Erhebliches Tierleid im Jura-Zoo in Neumarkt: PETA erstattet Strafanzeige gegen Betreiber

 
Banner
 
 
Empfohlene Beiträge
Stand August 2017
Neumarkt / Stuttgart, 11. August 2017 – Ende Juli veröffentlichte die Aktionsgruppe Tierrechte Bayern aktuelle Aufnahmen aus dem Jura-Zoo in Neumarkt. Darauf zu sehen sind verhaltensgestörte Kapuzineraffen und ein Ibis mit einer klaffenden Wunde am Flügel.

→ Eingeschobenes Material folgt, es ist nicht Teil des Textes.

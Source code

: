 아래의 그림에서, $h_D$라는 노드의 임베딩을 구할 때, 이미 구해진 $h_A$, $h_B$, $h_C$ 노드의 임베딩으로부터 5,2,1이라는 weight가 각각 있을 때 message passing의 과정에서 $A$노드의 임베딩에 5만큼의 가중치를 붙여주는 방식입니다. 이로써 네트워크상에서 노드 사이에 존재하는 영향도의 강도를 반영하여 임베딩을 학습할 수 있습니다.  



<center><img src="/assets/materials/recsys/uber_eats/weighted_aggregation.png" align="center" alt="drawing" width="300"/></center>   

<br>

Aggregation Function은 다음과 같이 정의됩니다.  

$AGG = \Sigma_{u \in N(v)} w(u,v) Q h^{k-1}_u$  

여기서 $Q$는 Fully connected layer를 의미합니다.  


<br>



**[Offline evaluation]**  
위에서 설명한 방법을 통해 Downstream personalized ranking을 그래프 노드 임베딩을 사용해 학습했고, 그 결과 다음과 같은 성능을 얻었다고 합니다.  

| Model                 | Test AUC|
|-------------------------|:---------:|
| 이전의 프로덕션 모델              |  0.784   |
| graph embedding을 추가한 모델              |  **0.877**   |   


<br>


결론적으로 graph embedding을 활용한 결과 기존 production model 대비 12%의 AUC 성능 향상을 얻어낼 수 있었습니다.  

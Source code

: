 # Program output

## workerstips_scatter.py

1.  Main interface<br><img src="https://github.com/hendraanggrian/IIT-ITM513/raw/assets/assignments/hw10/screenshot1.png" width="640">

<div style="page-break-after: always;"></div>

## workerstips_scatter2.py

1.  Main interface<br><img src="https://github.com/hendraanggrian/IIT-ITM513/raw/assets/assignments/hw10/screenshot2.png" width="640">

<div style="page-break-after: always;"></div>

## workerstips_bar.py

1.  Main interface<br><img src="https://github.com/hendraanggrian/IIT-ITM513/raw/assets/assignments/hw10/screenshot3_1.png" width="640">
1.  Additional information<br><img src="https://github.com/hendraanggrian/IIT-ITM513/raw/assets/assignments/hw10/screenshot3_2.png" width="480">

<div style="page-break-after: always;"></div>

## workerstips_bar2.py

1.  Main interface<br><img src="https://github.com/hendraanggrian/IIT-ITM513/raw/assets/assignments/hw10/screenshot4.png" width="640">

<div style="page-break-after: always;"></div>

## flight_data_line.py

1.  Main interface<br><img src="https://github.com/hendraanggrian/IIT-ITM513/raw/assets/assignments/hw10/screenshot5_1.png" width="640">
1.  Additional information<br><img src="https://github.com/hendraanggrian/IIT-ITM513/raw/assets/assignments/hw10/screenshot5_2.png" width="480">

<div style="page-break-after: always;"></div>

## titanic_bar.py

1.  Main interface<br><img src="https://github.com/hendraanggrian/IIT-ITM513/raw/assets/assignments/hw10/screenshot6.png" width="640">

Die kleinen, kargen Betongehege sind teilweise mit Fäkalien übersät. PETA hat sich das gesamte Videomaterial zusenden lassen und diese Woche Strafanzeige bei der Staatsanwaltschaft Nürnberg-Fürth gegen die Betreiber des Zoos erstattet. Denn die Auswertung durch Biologen und Juristen der Tierrechtsorganisation ergab, dass den Tieren durch die mangelhaften Haltungsbedingungen erhebliche und länger anhaltende Leiden zugefügt werden – damit ist der Tatbestand der Tierquälerei nach § 17 Nr. 2 b Tierschutzgesetz erfüllt. Die Aussagen des örtlichen Veterinäramtes, es würde sich bei den Verhältnissen im Jura-Zoo nur um kleinere Mängel handeln, kann die Tierrechtsorganisation nicht nachvollziehen. PETA fordert die Schließung des Jura-Zoos durch die Behörden und die Überführung der Tiere in Auffangstationen und andere geeignete Einrichtungen.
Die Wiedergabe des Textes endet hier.